§ Exercise directions: State how many lines of the entries hold the string "specialized", and output nothing but that count.

(Saved entries)
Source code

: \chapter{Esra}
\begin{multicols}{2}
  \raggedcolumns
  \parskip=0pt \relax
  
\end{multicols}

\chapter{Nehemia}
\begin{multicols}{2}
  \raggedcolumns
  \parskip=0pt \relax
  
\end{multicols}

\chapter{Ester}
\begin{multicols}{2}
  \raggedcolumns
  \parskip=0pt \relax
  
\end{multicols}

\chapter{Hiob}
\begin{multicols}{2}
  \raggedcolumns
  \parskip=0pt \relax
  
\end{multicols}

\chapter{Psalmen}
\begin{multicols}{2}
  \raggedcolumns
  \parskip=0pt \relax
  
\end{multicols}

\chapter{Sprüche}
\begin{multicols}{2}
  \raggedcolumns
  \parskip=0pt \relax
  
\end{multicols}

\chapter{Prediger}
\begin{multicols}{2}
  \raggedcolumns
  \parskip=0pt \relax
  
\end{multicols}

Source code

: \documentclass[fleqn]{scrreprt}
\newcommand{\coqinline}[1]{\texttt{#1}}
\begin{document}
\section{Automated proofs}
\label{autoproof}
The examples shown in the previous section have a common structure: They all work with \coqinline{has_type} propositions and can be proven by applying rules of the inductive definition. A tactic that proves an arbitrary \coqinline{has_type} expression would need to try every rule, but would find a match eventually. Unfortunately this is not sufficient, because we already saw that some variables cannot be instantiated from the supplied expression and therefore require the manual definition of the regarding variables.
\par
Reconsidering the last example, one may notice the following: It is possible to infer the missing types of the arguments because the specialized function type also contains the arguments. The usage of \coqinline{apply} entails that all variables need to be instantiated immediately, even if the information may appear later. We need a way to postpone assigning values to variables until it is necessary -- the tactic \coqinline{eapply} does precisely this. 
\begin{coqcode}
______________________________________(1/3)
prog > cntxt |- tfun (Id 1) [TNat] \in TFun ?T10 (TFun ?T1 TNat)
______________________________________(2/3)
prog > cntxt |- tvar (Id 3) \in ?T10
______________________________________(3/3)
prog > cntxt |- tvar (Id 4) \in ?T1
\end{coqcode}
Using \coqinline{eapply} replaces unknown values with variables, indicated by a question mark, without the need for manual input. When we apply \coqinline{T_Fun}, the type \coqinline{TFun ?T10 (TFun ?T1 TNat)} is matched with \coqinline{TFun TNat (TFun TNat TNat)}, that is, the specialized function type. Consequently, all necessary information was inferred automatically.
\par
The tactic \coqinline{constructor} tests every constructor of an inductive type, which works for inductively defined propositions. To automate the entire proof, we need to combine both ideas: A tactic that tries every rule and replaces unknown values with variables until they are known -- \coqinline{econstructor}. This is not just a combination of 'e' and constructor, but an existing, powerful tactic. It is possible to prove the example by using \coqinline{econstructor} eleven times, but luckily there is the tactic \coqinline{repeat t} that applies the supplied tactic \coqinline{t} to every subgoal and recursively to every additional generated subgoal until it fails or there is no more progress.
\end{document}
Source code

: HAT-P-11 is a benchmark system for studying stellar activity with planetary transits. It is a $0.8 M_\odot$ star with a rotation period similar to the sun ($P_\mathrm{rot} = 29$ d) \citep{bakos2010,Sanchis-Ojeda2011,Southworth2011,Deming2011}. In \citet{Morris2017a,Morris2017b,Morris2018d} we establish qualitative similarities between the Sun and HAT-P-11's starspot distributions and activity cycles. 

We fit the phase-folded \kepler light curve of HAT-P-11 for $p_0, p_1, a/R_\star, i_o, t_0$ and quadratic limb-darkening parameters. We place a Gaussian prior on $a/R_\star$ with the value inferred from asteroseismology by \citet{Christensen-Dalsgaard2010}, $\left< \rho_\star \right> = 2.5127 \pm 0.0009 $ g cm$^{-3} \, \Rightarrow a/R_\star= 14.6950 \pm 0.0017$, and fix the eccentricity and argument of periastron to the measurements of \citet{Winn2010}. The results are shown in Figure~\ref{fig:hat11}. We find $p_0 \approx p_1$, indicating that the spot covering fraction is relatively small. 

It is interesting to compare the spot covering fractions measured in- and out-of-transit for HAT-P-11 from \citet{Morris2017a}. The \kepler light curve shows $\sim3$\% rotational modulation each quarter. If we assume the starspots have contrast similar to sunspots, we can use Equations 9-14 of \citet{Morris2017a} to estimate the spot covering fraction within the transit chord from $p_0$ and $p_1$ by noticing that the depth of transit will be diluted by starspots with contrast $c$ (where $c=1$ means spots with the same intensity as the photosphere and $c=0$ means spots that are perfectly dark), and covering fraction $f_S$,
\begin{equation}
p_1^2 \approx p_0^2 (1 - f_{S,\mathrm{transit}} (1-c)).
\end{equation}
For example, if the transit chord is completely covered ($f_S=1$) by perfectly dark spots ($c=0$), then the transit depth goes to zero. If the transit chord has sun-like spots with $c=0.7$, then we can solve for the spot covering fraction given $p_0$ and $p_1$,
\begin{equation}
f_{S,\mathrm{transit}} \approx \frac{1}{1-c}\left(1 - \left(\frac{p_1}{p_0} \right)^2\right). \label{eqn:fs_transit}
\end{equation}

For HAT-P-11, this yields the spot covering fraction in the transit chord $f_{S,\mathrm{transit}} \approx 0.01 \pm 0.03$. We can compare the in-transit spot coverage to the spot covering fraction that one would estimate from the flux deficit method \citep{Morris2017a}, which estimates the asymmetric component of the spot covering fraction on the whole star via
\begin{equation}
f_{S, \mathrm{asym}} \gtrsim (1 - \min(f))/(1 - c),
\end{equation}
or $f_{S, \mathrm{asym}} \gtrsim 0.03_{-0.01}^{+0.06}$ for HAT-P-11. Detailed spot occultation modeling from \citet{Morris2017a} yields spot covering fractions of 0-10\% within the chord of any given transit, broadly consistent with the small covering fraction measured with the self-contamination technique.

§ Reply: 2